Je pense que le fondement de toute campagne de mobilisation ou d’information réussie doit toujours être l’élargissement des cercles de solidarité aux syndicats de travailleurs, aux groupes d’étudiants et aux organisations religieuses, ainsi qu’aux personnes de tous horizons et de toutes origines prêtes à servir collectivement de base solide pour un engagement politique efficace.

En outre, pour qu’une solidarité organisée et efficace puisse s’épanouir, les militants doivent éviter de porter des jugements et de faire dépendre leur prise position au type de lutte collective ou de résistance choisi par le peuple palestinien.

En d’autres termes, la solidarité ne peut être conditionnelle. En fait, cela est plus un problème en Occident que dans l’hémisphère Sud, car ce dernier a beaucoup en commun avec les Palestiniens en termes de luttes anticoloniales et anti-apartheid partagées.

Les militants de la solidarité dans le Sud peuvent même influencer les Palestiniens en termes de choix tactiques.

Cependant, les Occidentaux, dont beaucoup sont des bénéficiaires directs du colonialisme, de l’impérialisme et de l’apartheid, doivent simplement assumer la responsabilité de ce passé sordide, en demandant à leurs gouvernements de rendre des comptes sur le présent.

Les crimes du passé ne peuvent être effacés d’un revers de main, et leur impact néfaste peut être encore et toujours questionné – et même des torts redressés – grâce à des efforts concertés.

Nous devons nous garder du militantisme égoïste. Certains, même au sein de la communauté palestinienne, tentent d’exploiter la solidarité internationale à des fins politiques, de rivalité entre factions, etc…

Pour éviter cela, les groupes de solidarité doivent adhérer à un certain degré de processus démocratiques, afin de libérer nos mouvements de l’influence d’individus aux objectifs très personnels, et d’accentuer le rôle du collectif.

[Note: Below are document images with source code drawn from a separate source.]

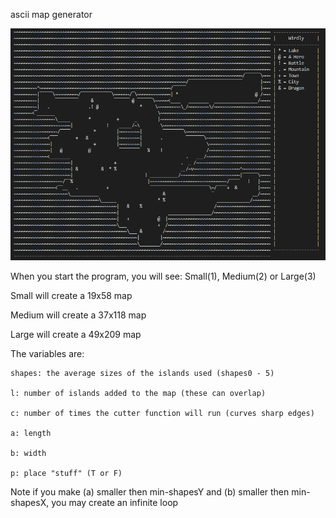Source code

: ascii map generator

![picture](/AMG-medium-example.PNG) 

When you start the program, you will see:
	Small(1), Medium(2) or Large(3)

Small will create a 19x58 map

Medium will create a 37x118 map

Large will create a 49x209 map


The variables are:

	shapes: the average sizes of the islands used (shapes0 - 5)

	l: number of islands added to the map (these can overlap)

	c: number of times the cutter function will run (curves sharp edges)

	a: length

	b: width

	p: place "stuff" (T or F)

Note if you make (a) smaller then min-shapesY and (b) smaller then min-shapesX, you may create an infinite loop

Toutes les boussoles de la solidarité doivent pointer constamment et directement vers la lutte collective du peuple palestinien en Palestine et des communautés de réfugiés palestiniens partout ailleurs dans le monde.

La convergence des luttes est essentielle. Elle peut être une stratégie gagnante si elle est exploitée correctement.

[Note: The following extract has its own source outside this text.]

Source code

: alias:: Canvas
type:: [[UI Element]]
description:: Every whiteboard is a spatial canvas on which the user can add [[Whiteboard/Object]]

Bien sûr, la moralité est au cœur de la solidarité dite intersectionnelle, mais nous devons veiller à ne pas insister pour imposer aux autres uniquement nos valeurs morales – qui sont motivées par des priorités et des expériences culturelles, politiques, sociales, historiques et même religieuses distinctes – si nous voulons vraiment mettre sur pied un mouvement mondial pour la Palestine.

Par exemple, étant donné que la politique identitaire n’était pas aussi prédominante dans le passé qu’elle ne l’est aujourd’hui, les luttes convergentes passées pour la libération de nombreux pays du Sud – principalement parmi les nations du Sud – n’ont pas fixé de conditions préalables selon lesquelles toutes ces nations devaient adhérer, par exemple, à un code social acceptable pour tous.

La Palestine ne doit pas être soumise à une quelconque pression sur la conformité globale à un seul ensemble d’idées, d’idéologies ou d’auto-définitions.

Le succès récent du mouvement Boycott, Désinvestissement et Sanctions (BDS) peut être attribué, en partie, à son attrait en tant que mouvement mondial défendant les droits de l’homme fondamentaux et universels tels que l’égalité, la liberté et la justice pour tous les Palestiniens.

Il y est parvenu en adaptant ses messages et son langage à des cadres de référence historiques, politiques et même sociaux dans de nombreux contextes.

Enfin, nous sommes à l’aube d’une transition majeure en Palestine ; une nouvelle génération tente de prendre la tête de la cause palestinienne. Cette génération de combattants à gagné ce droit grâce à ses sacrifices, son courage et son action unitaire.

Nous devons faire le bon choix en nous joignant à eux et en abandonnant les vieilles références éculées et clichées d’une époque révolue, celle d’Oslo, du prétendu « processus de paix » et du reste.

C’est ainsi que la solidarité peut imposer des idées bien intentionnées et moralement motivées et faire une différence tangible sur le terrain. Tous les courants de cette réussite finiront par se fondre en un seul flot impétueux, créant le changement de paradigme pour lequel nous nous battons depuis longtemps et que nous attendons si impatiemment.